_Task description_: Using the records below, locate all lines containing "mensajes" and return them.

____ Task data

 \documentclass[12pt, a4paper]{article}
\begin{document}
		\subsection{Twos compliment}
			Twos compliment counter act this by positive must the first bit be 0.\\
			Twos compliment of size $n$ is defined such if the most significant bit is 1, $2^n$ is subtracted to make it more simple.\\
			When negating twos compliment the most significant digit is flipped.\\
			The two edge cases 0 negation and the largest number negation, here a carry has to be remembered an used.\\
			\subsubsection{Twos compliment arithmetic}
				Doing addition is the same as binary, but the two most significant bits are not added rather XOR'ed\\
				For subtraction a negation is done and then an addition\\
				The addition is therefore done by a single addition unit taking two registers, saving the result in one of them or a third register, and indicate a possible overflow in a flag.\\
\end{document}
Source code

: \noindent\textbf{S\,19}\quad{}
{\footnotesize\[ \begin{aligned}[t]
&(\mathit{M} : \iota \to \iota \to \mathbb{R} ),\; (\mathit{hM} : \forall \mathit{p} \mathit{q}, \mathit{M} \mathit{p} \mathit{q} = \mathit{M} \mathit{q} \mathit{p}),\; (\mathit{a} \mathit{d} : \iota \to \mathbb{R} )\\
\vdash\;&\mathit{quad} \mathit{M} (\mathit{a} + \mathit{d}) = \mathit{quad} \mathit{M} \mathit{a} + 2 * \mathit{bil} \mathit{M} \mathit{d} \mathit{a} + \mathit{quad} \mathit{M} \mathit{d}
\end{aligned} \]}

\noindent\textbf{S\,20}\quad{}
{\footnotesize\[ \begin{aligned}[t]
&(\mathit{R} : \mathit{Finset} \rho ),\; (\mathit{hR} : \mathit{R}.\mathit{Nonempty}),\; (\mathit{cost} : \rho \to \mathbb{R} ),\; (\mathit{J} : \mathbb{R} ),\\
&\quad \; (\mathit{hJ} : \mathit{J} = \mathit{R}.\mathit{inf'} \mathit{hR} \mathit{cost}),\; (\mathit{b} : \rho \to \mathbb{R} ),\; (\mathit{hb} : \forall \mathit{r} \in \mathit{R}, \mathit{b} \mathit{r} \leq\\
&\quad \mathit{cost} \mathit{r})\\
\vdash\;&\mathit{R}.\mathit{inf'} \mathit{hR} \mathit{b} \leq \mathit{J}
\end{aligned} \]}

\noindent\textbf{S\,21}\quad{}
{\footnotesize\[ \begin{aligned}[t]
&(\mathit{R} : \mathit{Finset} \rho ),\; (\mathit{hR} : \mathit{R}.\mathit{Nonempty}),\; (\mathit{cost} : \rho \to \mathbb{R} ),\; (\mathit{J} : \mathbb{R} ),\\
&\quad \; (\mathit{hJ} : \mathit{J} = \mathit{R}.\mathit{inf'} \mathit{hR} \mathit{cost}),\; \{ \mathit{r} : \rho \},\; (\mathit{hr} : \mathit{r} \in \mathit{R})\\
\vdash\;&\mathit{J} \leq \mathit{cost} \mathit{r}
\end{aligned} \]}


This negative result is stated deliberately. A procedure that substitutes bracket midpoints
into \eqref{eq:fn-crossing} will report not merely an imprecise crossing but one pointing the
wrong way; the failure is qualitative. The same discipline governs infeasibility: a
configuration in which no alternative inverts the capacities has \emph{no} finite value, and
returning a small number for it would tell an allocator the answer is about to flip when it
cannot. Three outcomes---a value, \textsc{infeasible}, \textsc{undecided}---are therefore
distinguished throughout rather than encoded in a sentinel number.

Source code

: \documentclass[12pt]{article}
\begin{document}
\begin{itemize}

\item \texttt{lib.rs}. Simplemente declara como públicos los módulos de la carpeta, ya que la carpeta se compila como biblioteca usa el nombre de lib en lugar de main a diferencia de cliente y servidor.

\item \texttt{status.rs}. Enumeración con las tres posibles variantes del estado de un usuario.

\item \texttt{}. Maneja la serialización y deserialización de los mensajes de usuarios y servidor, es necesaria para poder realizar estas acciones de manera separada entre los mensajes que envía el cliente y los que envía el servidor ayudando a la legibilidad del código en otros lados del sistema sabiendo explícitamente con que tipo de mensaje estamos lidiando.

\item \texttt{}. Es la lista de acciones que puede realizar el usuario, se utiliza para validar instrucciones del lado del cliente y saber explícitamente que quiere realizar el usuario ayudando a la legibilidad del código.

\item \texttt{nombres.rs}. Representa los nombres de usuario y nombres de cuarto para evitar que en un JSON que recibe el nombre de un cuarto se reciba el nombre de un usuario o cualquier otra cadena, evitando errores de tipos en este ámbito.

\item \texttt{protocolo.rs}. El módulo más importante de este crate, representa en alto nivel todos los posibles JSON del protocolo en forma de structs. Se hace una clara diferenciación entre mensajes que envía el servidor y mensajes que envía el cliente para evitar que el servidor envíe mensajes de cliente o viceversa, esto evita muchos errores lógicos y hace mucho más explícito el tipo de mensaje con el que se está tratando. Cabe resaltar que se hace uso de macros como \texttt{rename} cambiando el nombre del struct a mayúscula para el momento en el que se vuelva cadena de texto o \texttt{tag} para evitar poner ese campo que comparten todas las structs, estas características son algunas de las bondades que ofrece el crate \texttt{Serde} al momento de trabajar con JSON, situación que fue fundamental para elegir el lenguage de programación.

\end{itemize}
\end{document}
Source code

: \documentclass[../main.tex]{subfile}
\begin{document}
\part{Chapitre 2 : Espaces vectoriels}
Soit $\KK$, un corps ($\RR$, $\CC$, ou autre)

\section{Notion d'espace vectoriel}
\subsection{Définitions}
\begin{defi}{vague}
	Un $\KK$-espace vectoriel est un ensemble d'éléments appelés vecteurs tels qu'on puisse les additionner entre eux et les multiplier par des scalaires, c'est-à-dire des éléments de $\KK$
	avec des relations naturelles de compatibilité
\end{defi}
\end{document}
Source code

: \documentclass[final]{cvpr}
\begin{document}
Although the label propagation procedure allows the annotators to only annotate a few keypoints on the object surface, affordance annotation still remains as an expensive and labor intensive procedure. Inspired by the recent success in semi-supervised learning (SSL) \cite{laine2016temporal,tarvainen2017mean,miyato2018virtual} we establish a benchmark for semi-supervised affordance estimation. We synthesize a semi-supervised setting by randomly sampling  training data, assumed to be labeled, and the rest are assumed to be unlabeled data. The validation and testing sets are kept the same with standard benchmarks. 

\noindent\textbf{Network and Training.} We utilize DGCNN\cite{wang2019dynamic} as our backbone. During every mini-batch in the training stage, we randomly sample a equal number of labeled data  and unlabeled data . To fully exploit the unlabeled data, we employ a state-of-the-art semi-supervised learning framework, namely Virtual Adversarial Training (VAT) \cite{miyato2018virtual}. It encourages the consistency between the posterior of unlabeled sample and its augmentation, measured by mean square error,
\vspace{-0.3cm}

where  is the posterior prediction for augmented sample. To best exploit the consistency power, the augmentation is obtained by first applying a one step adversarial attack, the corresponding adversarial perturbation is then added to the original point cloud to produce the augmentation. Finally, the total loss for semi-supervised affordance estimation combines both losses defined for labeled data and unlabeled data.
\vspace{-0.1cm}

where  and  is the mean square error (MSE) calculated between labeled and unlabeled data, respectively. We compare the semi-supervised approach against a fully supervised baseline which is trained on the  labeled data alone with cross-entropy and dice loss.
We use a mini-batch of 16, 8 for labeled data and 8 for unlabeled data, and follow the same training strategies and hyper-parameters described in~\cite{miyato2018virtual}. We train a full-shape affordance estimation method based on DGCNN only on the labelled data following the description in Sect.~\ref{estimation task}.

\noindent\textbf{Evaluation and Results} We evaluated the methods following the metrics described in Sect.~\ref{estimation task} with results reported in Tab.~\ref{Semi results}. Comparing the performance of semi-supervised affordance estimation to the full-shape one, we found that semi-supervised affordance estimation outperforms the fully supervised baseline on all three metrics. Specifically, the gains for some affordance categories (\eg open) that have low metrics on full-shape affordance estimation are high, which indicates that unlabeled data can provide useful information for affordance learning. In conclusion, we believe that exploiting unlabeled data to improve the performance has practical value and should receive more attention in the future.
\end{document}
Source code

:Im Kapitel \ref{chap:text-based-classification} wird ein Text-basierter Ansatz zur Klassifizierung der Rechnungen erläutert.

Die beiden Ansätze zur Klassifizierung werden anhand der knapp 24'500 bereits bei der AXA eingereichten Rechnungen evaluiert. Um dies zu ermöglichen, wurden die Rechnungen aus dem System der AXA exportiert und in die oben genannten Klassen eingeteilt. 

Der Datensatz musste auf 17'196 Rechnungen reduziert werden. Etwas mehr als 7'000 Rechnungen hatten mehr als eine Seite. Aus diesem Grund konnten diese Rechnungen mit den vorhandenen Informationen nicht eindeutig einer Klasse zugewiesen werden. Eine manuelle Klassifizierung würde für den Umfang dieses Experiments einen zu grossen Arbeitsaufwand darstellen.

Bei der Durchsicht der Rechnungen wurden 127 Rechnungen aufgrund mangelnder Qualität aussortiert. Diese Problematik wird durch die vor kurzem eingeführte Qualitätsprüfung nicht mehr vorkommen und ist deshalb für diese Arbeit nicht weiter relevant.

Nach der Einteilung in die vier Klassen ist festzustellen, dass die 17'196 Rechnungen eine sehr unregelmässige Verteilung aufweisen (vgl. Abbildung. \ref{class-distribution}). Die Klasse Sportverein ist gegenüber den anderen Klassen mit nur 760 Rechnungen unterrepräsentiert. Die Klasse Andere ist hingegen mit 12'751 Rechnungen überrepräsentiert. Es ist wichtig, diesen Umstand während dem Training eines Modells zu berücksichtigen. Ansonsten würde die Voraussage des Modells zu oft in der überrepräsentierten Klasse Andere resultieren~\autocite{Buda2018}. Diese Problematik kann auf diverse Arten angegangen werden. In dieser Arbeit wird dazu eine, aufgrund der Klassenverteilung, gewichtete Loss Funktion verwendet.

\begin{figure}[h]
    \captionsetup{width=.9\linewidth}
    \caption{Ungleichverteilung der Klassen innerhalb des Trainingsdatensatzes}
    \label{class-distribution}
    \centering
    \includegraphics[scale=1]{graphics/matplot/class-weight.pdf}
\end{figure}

________

_Answer to this exercise_:
\item \texttt{}. Maneja la serialización y deserialización de los mensajes de usuarios y servidor, es necesaria para poder realizar estas acciones de manera separada entre los mensajes que envía el cliente y los que envía el servidor ayudando a la legibilidad del código en otros lados del sistema sabiendo explícitamente con que tipo de mensaje estamos lidiando.
\item \texttt{protocolo.rs}. El módulo más importante de este crate, representa en alto nivel todos los posibles JSON del protocolo en forma de structs. Se hace una clara diferenciación entre mensajes que envía el servidor y mensajes que envía el cliente para evitar que el servidor envíe mensajes de cliente o viceversa, esto evita muchos errores lógicos y hace mucho más explícito el tipo de mensaje con el que se está tratando. Cabe resaltar que se hace uso de macros como \texttt{rename} cambiando el nombre del struct a mayúscula para el momento en el que se vuelva cadena de texto o \texttt{tag} para evitar poner ese campo que comparten todas las structs, estas características son algunas de las bondades que ofrece el crate \texttt{Serde} al momento de trabajar con JSON, situación que fue fundamental para elegir el lenguage de programación.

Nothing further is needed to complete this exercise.